In the present case, a 5-year-old female child presented on the seventh day after eruption with high-grade fever, irritability, pain, and a large necrotic patch surrounded by marked erythema on her trunk. The child’s condition was initially managed and she responded well to conservative treatment with intravenous antibiotics, acyclovir, and local wound care. However, after her initial improvement, she again developed high-grade fever with increasing erythema, blister formation, and crepitus. These symptoms were also associated with severe respiratory distress, severe thrombocytopenia, and hypoalbuminemia. The child was managed with urgent surgical debridement, intensive intravenous antibiotics, and also was supported with non-invasive ventilation and blood products. This case emphasizes the need for prompt diagnosis of necrotizing fasciitis secondary to varicella infection even in immunocompetent children; furthermore, this diagnosis requires early and urgent surgical interventions along with administration of intravenous antibiotics and acyclovir in order to prevent fatal consequences.

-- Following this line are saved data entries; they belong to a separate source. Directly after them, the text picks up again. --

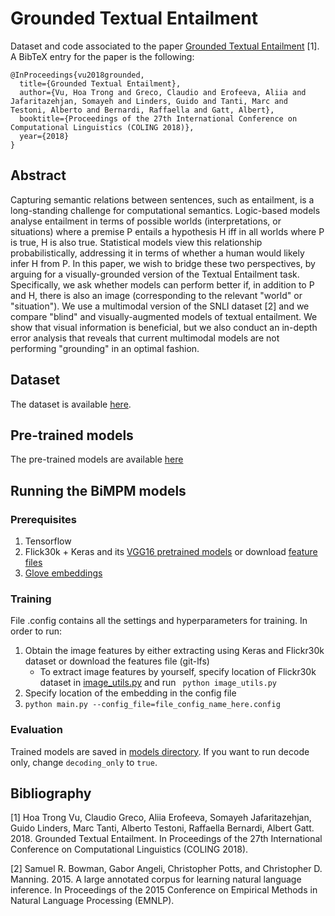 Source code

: # Grounded Textual Entailment
Dataset and code associated to the paper [Grounded Textual Entailment](https://arxiv.org/pdf/1806.05645.pdf) [1]. A BibTeX entry for the paper is the following:

```
@InProceedings{vu2018grounded,
  title={Grounded Textual Entailment},
  author={Vu, Hoa Trong and Greco, Claudio and Erofeeva, Aliia and Jafaritazehjan, Somayeh and Linders, Guido and Tanti, Marc and Testoni, Alberto and Bernardi, Raffaella and Gatt, Albert},
  booktitle={Proceedings of the 27th International Conference on Computational Linguistics (COLING 2018)},
  year={2018}
}
```

## Abstract
Capturing semantic relations between sentences, such as entailment, is a long-standing challenge for computational semantics. 
Logic-based models analyse entailment in terms of possible worlds (interpretations, or situations) where a premise P entails a hypothesis H iff in all worlds where P is true, H is also true. Statistical models view this relationship probabilistically, addressing it in terms of whether a human would likely infer H from P. In this paper, we wish to bridge these two perspectives, by arguing for a visually-grounded version of the Textual Entailment task. Specifically, we ask whether models can perform better if, in addition to P and H, there is also an image (corresponding to the relevant "world" or "situation"). We use a multimodal version of the SNLI dataset [2] and we compare "blind" and visually-augmented models of textual entailment. We show that visual information is beneficial, but we also conduct an in-depth error analysis that reveals that current multimodal models are not performing "grounding" in an optimal fashion.

## Dataset
The dataset is available [here](https://drive.google.com/file/d/1v5HZtSFF0FH-5mr5sHHjabI51lDJFZjt/view?usp=sharing).

## Pre-trained models
The pre-trained models are available [here](https://drive.google.com/drive/folders/1CoDmxA0XPN_ddKPs2KDSkfMbEcgGgkHI?usp=sharing)

## Running the BiMPM models
### Prerequisites
1. Tensorflow
2. Flick30k + Keras and its [VGG16 pretrained models](https://github.com/fchollet/deep-learning-models) or download [feature files](https://drive.google.com/file/d/1_PteTR8vHF8kC9x1LYnW0b1q9A2ggAz3/view?usp=sharing)
3. [Glove embeddings](http://nlp.stanford.edu/data/glove.840B.300d.zip)

### Training
File .config contains all the settings and hyperparameters for training. In order to run:
1. Obtain the image features by either extracting using Keras and Flickr30k dataset or download the features file (git-lfs)
   - To extract image features by yourself, specify location of Flickr30k dataset in [image_utils.py](bimpm/image_utils.py)
        and run ``` python image_utils.py```
2. Specify location of the embedding in the config file
3. ```python main.py --config_file=file_config_name_here.config```

### Evaluation
Trained models are saved in [models directory](bimpm/models). If you want to run decode only, change `decoding_only` to `true`.

## Bibliography
[1] Hoa Trong Vu, Claudio Greco, Aliia Erofeeva, Somayeh Jafaritazehjan, Guido Linders, Marc Tanti, Alberto Testoni, Raffaella Bernardi, Albert Gatt. 2018. Grounded Textual Entailment. In Proceedings of the 27th International Conference on Computational Linguistics (COLING 2018).

[2] Samuel R. Bowman, Gabor Angeli, Christopher Potts, and Christopher D. Manning. 2015. A large annotated corpus for learning natural language inference. In Proceedings of the 2015 Conference on Empirical Methods in Natural Language Processing (EMNLP).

The complications we have described are preventable with vaccination for chickenpox, which has been shown to be effective in preventing and decreasing infection severity. Numerous studies have advocated vaccination to prevent infection and consequently eliminate chickenpox complications (11, 15, 16). Vaccination should therefore be standard practice since chickenpox complications seem to be increasing in severity, with an increased frequency of GABHS infections. Current guidelines recommend vaccination for varicella in all children between 12 and 18 months of age and in children between 19 months and 12 years of age who have not previously been vaccinated or who have no history of varicella-zoster infection.